Поставленная цель достигается тем, что способ включает культивирование одного или комплекса патогенных штаммов лептоспир, дезинтеграцию бактериальной массы путем глубокого замораживания суспензии с последующей экструзией, центрифугирование, экстракцию осадка 2,5% раствором натрия хлористого, центрифугирование и осаждение смеси первого и второго супернатантов раствором сульфата аммония.

По отношению к прототипу заявляемый способ имеет следующие отличительные признаки.

Проведение дезинтеграции бактериальной массы путем глубокого замораживания с последующей экструзией создает оптимальные условия выделения антигенных комплексов с сохранением их нативности, что обеспечивает повышение специфической активности антигенов.

Экстракция осадка 2,5% раствором натрия хлористого и выделение второго супернатанта позволяет в максимальной степени использовать возможности бактериальной массы, обеспечивает повышение выхода целевого продукта и снижение его себестоимости.

Фракционирование антигенов из супернатантов сульфатом аммония кроме эффектов концентрирования и очистки имеет одно важное преимущество по сравнению практически со всеми другими методами - оно приводит к стабилизации белков: суспензия белкового осадка в 2-3 М растворе сульфата аммония стабильна в течение многих лет [Скоупс Р. Методы очистки белков. - М.: Мир, 1985, с. 40].

Возможность промышленного использования заявляемого способа подтверждается примерами его конкретного выполнения с использованием полной совокупности заявляемых признаков.

Пример. Для получения лептоспирозного антигена используют бакмассы патогенных лептоспир L. Icterohaemorragiae, Grippothyphosa, Pomona, Hebdomadis, Tarassovi, Canicola, выращенные на среде Ферворта-Вольфа при 28^oC в течение 7-10 сут., концентрацией 80-100 м. кл. в поле зрения, обеззараженные мертиолатом натрия.

Смесь, состоящую из равных пропорций культур лептоспир, общим объемом 1200 мл центрифугируют при 15000 g 45 мин. при 4^oC. Супернатант отбрасывают, а осадок ресуспендируют в исходном объеме забуференного физиологического раствора (ЗФР) 7,2 и центрифугируют 3 - 4 раза с целью более полного освобождения от белковых компонентов, содержащихся в среде культивирования.

Осадок, полученный после центрифугирования бакмассы, суспендируют в ЗФР pH 7,2 (1 : 1). Для разрушения клеток и извлечения антигена полученную суспензию помещают в камеру X-пресс дезинтегратора, предварительно охлажденного в течение 2 ч при минус 40 - 50^oC. Микробные клетки в дезинтеграторе замораживают при минус 40 - 50^oC не менее 12 ч. После этого разрушают клетки на гидравлическом прессе под давлением 2000 мГ/см². Далее бакмассу размораживают и центрифугируют вышеуказанным способом. Получают антиген, находящийся, преимущественно, в супернатанте.

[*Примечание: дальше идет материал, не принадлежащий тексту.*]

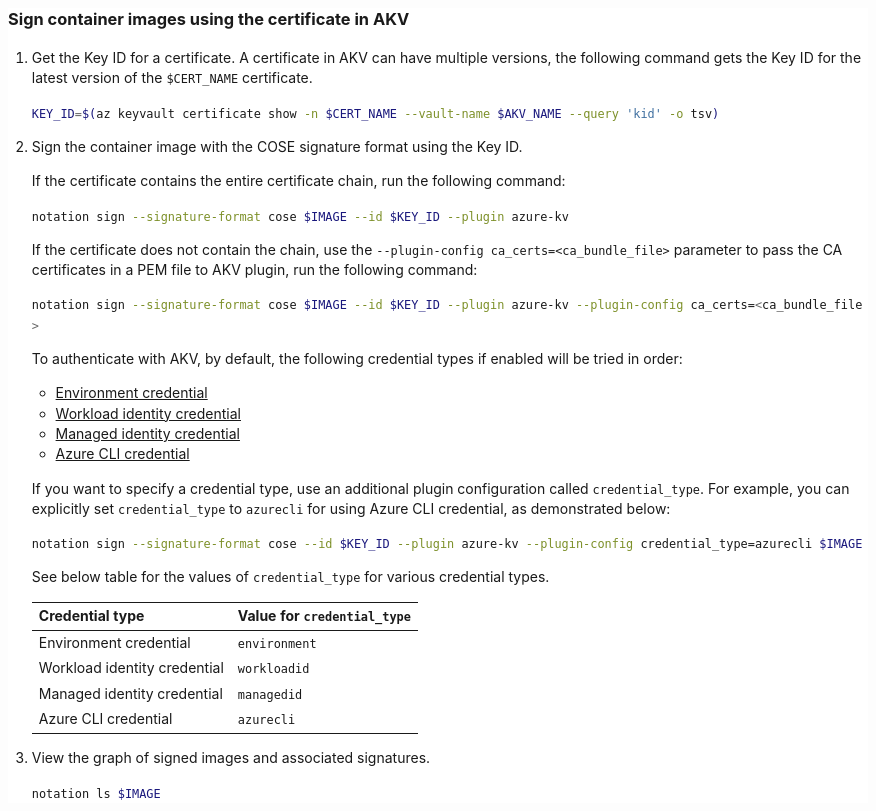 ### Sign container images using the certificate in AKV

1. Get the Key ID for a certificate. A certificate in AKV can have multiple versions, the following command gets the Key ID for the latest version of the `$CERT_NAME` certificate.

   ```bash
   KEY_ID=$(az keyvault certificate show -n $CERT_NAME --vault-name $AKV_NAME --query 'kid' -o tsv) 
   ```

1. Sign the container image with the COSE signature format using the Key ID. 

   If the certificate contains the entire certificate chain, run the following command:

   ```bash
   notation sign --signature-format cose $IMAGE --id $KEY_ID --plugin azure-kv 
   ```

   If the certificate does not contain the chain, use the `--plugin-config ca_certs=<ca_bundle_file>` parameter to pass the CA certificates in a PEM file to AKV plugin, run the following command:

   ```bash
   notation sign --signature-format cose $IMAGE --id $KEY_ID --plugin azure-kv --plugin-config ca_certs=<ca_bundle_file> 
   ```

   To authenticate with AKV, by default, the following credential types if enabled will be tried in order:
   - [Environment credential](/dotnet/api/azure.identity.environmentcredential)
   - [Workload identity credential](/dotnet/api/azure.identity.workloadidentitycredential)
   - [Managed identity credential](/dotnet/api/azure.identity.managedidentitycredential)
   - [Azure CLI credential](/dotnet/api/azure.identity.azureclicredential)
    
   If you want to specify a credential type, use an additional plugin configuration called `credential_type`. For example, you can explicitly set `credential_type` to `azurecli` for using Azure CLI credential, as demonstrated below:
    
   ```bash
   notation sign --signature-format cose --id $KEY_ID --plugin azure-kv --plugin-config credential_type=azurecli $IMAGE
   ```

   See below table for the values of `credential_type` for various credential types.

   | Credential type              | Value for `credential_type` |
   | ---------------------------- | -------------------------- |
   | Environment credential       | `environment`              |
   | Workload identity credential | `workloadid`               |
   | Managed identity credential  | `managedid`                |
   | Azure CLI credential         | `azurecli`                 |

1. View the graph of signed images and associated signatures. 

    ```bash
    notation ls $IMAGE
    ```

Осадок, полученный после центрифугирования дезинтегрированных клеток, суспендируют в растворе хлорида натрия в концентрации 2,5% и экстрагируют антигенные комплексы в течение 48 ч при постоянном перемешивании на магнитной мешалке.

После центрифугирования при 20000-22000 g в течение 45 мин супернатанты смешивают. К полученному объему добавляют сульфат аммония до 80% насыщения и помещают на 16 ч в холодильник при 4^oC для формирования осадка и стабилизации белка. В таком виде лептоспирозный антиген может сохраняться в течение длительного времени (годы).

Далее центрифугируют указанным способом, супернатант отбрасывают, а осадок растворяют в ЗФР pH 7,2 в соотношении 1 : 1 и помещают в диализные мешки на диализ против дистиллированной воды при 4^oC. Через 24 ч концентрируют (при необходимости) полиэтиленгликолем 20000, определяют содержание белка, разливают по ампулам и лиофилизируют.

Таким образом, изобретение практически осуществимо, его использование создаст необходимый набор микробиологических препаратов с достаточной специфической активностью для осуществления надежного и своевременного мониторинга водных сред и медицинской диагностики.